And then the majority of brands have continued to increase their market share as we've gone through the first half of the year, particularly in grocery, where we've seen particularly strong share gains from Ambrosia and Batchelors, Nissin and Oxo. Now in Sweet Treats, we have lost a bit of share, and we see that as being temporary, given that, that's linked to lower promotional volumes.

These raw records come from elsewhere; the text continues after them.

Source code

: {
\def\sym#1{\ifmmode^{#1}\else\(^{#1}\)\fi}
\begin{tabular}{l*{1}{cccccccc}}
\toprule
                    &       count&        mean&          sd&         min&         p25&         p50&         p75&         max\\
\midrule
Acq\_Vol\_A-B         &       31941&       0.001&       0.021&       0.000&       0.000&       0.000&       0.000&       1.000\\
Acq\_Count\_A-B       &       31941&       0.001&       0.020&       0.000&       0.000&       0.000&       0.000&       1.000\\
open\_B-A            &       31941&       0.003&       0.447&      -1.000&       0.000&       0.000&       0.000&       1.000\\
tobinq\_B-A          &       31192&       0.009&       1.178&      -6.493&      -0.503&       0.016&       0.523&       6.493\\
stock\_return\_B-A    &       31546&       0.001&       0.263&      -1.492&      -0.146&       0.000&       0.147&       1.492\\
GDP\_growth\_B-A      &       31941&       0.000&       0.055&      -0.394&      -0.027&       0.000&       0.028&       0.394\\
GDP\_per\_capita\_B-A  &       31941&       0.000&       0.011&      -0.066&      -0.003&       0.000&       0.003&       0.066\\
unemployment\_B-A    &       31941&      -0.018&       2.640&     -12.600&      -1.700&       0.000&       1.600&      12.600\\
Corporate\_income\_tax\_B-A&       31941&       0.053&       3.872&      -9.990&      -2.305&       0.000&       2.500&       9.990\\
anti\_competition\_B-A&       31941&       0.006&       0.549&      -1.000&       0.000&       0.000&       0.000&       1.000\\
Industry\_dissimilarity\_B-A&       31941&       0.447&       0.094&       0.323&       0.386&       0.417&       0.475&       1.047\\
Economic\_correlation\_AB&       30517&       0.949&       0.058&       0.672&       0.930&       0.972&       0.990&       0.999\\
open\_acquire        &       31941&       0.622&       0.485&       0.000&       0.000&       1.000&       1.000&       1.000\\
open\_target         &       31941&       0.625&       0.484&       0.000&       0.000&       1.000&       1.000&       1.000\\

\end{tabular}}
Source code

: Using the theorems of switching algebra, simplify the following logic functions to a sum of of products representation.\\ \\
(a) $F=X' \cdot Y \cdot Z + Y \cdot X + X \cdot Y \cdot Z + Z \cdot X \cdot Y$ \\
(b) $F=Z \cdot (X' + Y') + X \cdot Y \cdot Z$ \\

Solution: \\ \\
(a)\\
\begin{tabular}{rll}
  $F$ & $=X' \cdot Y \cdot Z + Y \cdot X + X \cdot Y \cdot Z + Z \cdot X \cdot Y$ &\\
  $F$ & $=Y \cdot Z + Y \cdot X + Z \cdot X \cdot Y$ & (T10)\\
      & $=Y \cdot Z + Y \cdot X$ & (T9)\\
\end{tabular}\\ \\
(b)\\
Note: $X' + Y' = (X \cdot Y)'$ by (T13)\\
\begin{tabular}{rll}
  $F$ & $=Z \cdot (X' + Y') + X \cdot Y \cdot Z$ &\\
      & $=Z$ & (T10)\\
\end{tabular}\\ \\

And then moving over to the chart on the right-hand side, it's also good that yet again, we're increasing the average number of products that we've got in distribution. So what this is looking at is the number of products we've got and the number of stores that they're present in on a weighted basis. So a 92 basis points improvement in grocery just tells us we've got more products in more stores than we had a year ago. And that big leap in Sweet Treats is really a reflection of the rollout of that Mr Kipling deliciously good range, which is now going to more and more retailers. So overall, continued good progress in increasing our distribution levels.
Now of course, given the branded growth model that I just talked you through, we, of course, brought a number of new products to market in the first half of the year. And I've just put a few examples of them here. I'll not go through them all other than to highlight some examples of that deliciously good range. And as you can see from the images, they might be not classified as high fat, salt and sugar, but they certainly look like Mr. Kipling cakes as you would expect them. And I can tell you the taste like Mr Kipling cakes.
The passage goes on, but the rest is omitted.